§ **GIVEN ENTRIES**
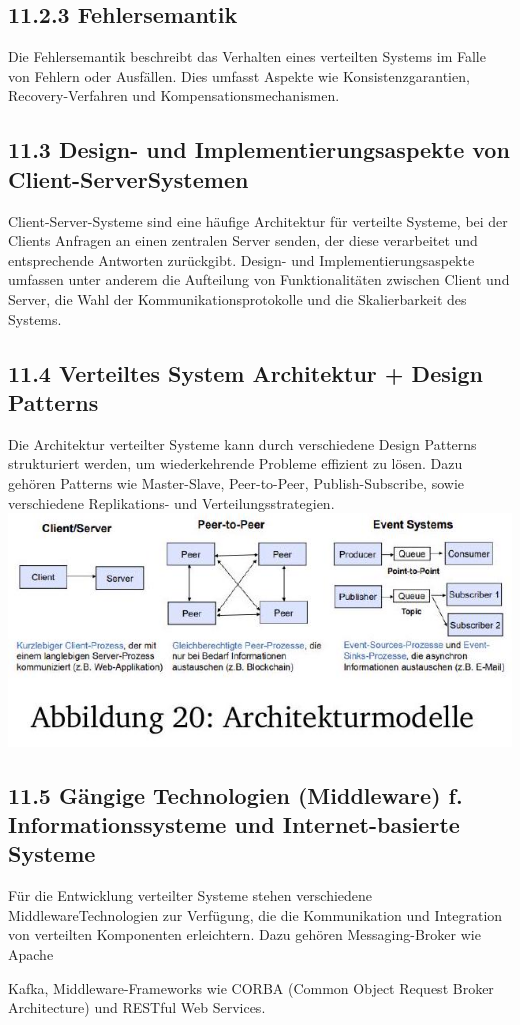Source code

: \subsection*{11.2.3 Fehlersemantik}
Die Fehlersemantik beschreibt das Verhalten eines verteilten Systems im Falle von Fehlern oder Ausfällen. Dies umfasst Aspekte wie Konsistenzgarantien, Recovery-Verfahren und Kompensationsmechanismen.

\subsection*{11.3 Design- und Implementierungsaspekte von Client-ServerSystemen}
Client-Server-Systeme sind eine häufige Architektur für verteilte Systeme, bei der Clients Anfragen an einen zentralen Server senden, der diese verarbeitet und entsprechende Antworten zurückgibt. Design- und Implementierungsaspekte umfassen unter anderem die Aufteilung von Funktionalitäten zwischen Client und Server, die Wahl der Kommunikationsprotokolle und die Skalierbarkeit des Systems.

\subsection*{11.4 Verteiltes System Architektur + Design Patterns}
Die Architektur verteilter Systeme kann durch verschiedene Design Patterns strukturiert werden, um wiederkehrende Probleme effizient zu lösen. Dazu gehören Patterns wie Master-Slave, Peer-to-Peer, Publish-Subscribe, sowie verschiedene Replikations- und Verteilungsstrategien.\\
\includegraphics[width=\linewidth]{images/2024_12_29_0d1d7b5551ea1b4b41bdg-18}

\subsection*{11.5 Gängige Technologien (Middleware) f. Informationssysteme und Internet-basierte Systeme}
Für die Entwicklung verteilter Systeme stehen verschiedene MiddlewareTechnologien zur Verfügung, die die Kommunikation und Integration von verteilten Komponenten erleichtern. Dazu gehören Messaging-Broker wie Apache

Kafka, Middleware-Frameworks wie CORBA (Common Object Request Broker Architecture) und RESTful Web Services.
...
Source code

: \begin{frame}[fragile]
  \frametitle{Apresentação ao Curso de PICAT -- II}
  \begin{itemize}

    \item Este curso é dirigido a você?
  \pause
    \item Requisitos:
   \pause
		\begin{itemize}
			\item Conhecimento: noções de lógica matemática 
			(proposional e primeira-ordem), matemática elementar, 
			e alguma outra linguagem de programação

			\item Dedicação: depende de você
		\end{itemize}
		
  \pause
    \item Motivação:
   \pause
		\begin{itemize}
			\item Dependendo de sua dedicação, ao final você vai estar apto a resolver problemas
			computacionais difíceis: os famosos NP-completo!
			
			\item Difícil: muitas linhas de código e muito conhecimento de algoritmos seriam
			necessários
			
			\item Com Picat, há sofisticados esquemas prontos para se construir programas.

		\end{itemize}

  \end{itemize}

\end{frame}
--
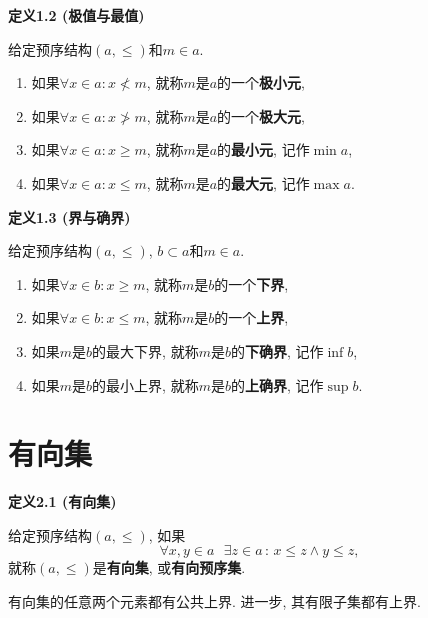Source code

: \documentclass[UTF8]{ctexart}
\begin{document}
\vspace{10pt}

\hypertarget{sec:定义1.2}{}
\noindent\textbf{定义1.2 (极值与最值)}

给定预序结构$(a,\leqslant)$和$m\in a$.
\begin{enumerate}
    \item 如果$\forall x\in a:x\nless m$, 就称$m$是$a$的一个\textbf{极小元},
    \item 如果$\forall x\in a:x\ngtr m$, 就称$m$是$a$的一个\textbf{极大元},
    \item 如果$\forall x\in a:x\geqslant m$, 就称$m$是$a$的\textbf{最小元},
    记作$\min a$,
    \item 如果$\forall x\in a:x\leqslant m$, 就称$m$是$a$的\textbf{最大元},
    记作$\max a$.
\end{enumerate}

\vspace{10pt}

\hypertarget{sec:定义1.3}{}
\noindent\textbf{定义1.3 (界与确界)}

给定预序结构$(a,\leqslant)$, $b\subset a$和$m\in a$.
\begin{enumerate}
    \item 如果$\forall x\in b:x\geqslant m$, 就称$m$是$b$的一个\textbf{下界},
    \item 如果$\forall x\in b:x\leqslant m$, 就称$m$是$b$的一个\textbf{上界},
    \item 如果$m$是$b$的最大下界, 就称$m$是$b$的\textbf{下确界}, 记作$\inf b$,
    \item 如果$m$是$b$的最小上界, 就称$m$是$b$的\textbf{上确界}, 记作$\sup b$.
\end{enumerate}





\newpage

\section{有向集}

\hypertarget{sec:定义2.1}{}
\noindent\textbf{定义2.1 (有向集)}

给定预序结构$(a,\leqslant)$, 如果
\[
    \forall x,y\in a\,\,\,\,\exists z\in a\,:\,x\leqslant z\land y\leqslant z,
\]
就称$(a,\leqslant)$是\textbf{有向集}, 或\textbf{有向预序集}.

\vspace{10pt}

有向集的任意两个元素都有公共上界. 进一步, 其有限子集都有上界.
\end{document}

§ **YOUR TASK**
Please find all lines of the entries that hold the string "Broker" and copy them.

§ **SOLUTION TO THE PROBLEM**
Für die Entwicklung verteilter Systeme stehen verschiedene MiddlewareTechnologien zur Verfügung, die die Kommunikation und Integration von verteilten Komponenten erleichtern. Dazu gehören Messaging-Broker wie Apache
Kafka, Middleware-Frameworks wie CORBA (Common Object Request Broker Architecture) und RESTful Web Services.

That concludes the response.